TASK DESCRIPTION: Below are the entries to work from; restate word for word the portion that opens with the line containing "1. إذا كنت تقوم" and closes with the line containing "1. عد إلى Supply Chain Management.", keeping both.
++++++
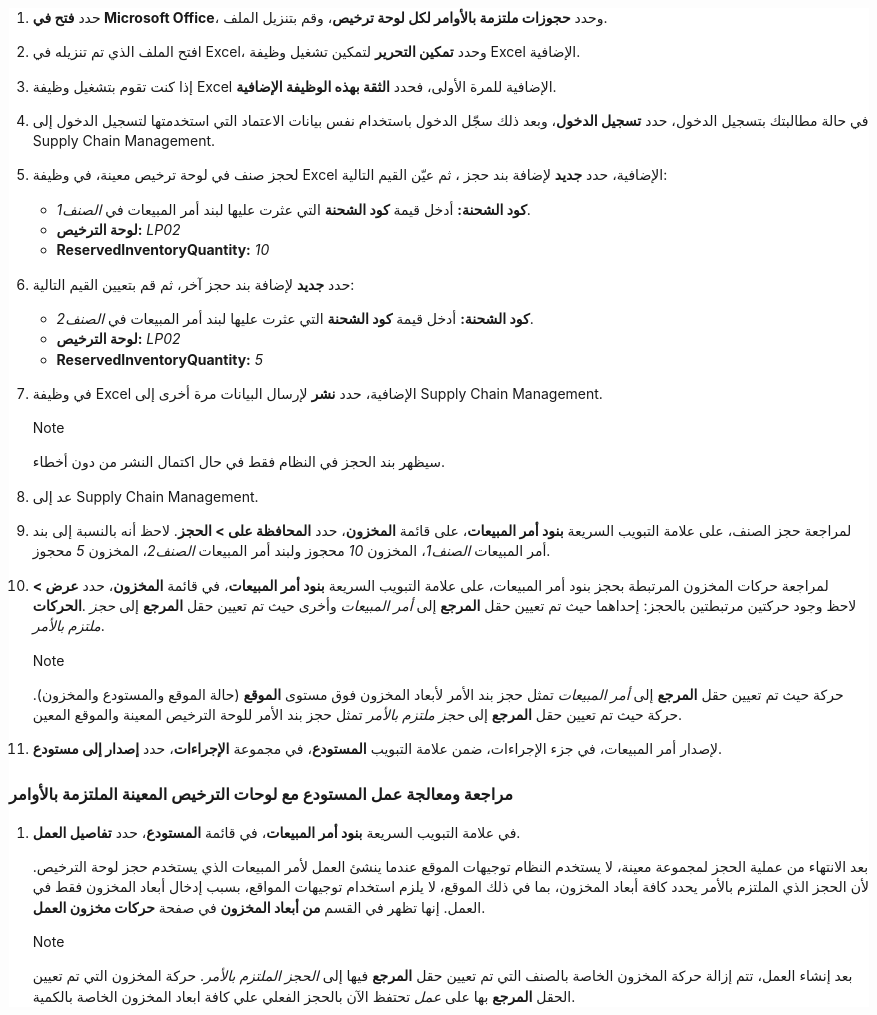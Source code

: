1. حدد **فتح في Microsoft Office**، وحدد **حجوزات ملتزمة بالأوامر لكل لوحة ترخيص**، وقم بتنزيل الملف.
1. افتح الملف الذي تم تنزيله في Excel، وحدد **تمكين التحرير** لتمكين تشغيل وظيفة Excel الإضافية.
1. إذا كنت تقوم بتشغيل وظيفة Excel الإضافية للمرة الأولى، فحدد **الثقة بهذه الوظيفة الإضافية**.
1. في حالة مطالبتك بتسجيل الدخول، حدد **تسجيل الدخول**، وبعد ذلك سجّل الدخول باستخدام نفس بيانات الاعتماد التي استخدمتها لتسجيل الدخول إلى Supply Chain Management.
1. لحجز صنف في لوحة ترخيص معينة، في وظيفة Excel الإضافية، حدد **جديد** لإضافة بند حجز ، ثم عيّن القيم التالية:

    - **كود الشحنة:** أدخل قيمة **كود الشحنة** التي عثرت عليها لبند أمر المبيعات في *الصنف1*.
    - **لوحة الترخيص:** *LP02*
    - **ReservedInventoryQuantity:** *10*

1. حدد **جديد** لإضافة بند حجز آخر، ثم قم بتعيين القيم التالية:

    - **كود الشحنة:** أدخل قيمة **كود الشحنة** التي عثرت عليها لبند أمر المبيعات في *الصنف2*.
    - **لوحة الترخيص:** *LP02*
    - **ReservedInventoryQuantity:** *5*

1. في وظيفة Excel الإضافية، حدد **نشر** لإرسال البيانات مرة أخرى إلى Supply Chain Management.

    > [!NOTE]
    > سيظهر بند الحجز في النظام فقط في حال اكتمال النشر من دون أخطاء.

1. عد إلى Supply Chain Management. 
1. لمراجعة حجز الصنف، على علامة التبويب السريعة **بنود أمر المبيعات**، على قائمة **المخزون**، حدد **المحافظة على \> الحجز**. لاحظ أنه بالنسبة إلى بند أمر المبيعات *الصنف1*، المخزون *10* محجوز ولبند أمر المبيعات *الصنف2*، المخزون *5* محجوز.
1. لمراجعة حركات المخزون المرتبطة بحجز بنود أمر المبيعات، على علامة التبويب السريعة **بنود أمر المبيعات**، في قائمة **المخزون**، حدد **عرض \> الحركات‏‎**. لاحظ وجود حركتين مرتبطتين بالحجز: إحداهما حيث تم تعيين حقل **المرجع** إلى *أمر المبيعات* وأخرى حيث تم تعيين حقل **المرجع** إلى *حجز ملتزم بالأمر*.

    > [!NOTE]
    > حركة حيث تم تعيين حقل **المرجع** إلى *أمر المبيعات* تمثل حجز بند الأمر لأبعاد المخزون فوق مستوى **الموقع** (حالة الموقع والمستودع والمخزون). حركة حيث تم تعيين حقل **المرجع** إلى *حجز ملتزم بالأمر* تمثل حجز بند الأمر للوحة الترخيص المعينة والموقع المعين.

1. لإصدار أمر المبيعات، في جزء الإجراءات، ضمن علامة التبويب **المستودع**، في مجموعة **الإجراءات**، حدد **إصدار إلى مستودع**.

### <a name="review-and-process-warehouse-work-with-order-committed-license-plates-assigned"></a>مراجعة ومعالجة عمل المستودع مع لوحات الترخيص المعينة الملتزمة بالأوامر

1. في علامة التبويب السريعة **بنود أمر المبيعات**، في قائمة **المستودع**، حدد **تفاصيل العمل**.

    بعد الانتهاء من عملية الحجز لمجموعة معينة، لا يستخدم النظام توجيهات الموقع عندما ينشئ العمل لأمر المبيعات الذي يستخدم حجز لوحة الترخيص. لأن الحجز الذي الملتزم بالأمر يحدد كافة أبعاد المخزون، بما في ذلك الموقع، لا يلزم استخدام توجيهات المواقع، بسبب إدخال أبعاد المخزون فقط في العمل. إنها تظهر في القسم **من أبعاد المخزون** في صفحة **حركات مخزون العمل**.

    > [!NOTE]
    > بعد إنشاء العمل، تتم إزالة حركة المخزون الخاصة بالصنف التي تم تعيين حقل **المرجع** فيها إلى *الحجز الملتزم بالأمر*. حركة المخزون التي تم تعيين الحقل **المرجع** بها على *عمل* تحتفظ الآن بالحجز الفعلي علي كافة ابعاد المخزون الخاصة بالكمية.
++++++
OUTPUT BELOW:
1. إذا كنت تقوم بتشغيل وظيفة Excel الإضافية للمرة الأولى، فحدد **الثقة بهذه الوظيفة الإضافية**.
1. في حالة مطالبتك بتسجيل الدخول، حدد **تسجيل الدخول**، وبعد ذلك سجّل الدخول باستخدام نفس بيانات الاعتماد التي استخدمتها لتسجيل الدخول إلى Supply Chain Management.
1. لحجز صنف في لوحة ترخيص معينة، في وظيفة Excel الإضافية، حدد **جديد** لإضافة بند حجز ، ثم عيّن القيم التالية:

    - **كود الشحنة:** أدخل قيمة **كود الشحنة** التي عثرت عليها لبند أمر المبيعات في *الصنف1*.
    - **لوحة الترخيص:** *LP02*
    - **ReservedInventoryQuantity:** *10*

1. حدد **جديد** لإضافة بند حجز آخر، ثم قم بتعيين القيم التالية:

    - **كود الشحنة:** أدخل قيمة **كود الشحنة** التي عثرت عليها لبند أمر المبيعات في *الصنف2*.
    - **لوحة الترخيص:** *LP02*
    - **ReservedInventoryQuantity:** *5*

1. في وظيفة Excel الإضافية، حدد **نشر** لإرسال البيانات مرة أخرى إلى Supply Chain Management.

    > [!NOTE]
    > سيظهر بند الحجز في النظام فقط في حال اكتمال النشر من دون أخطاء.

1. عد إلى Supply Chain Management. 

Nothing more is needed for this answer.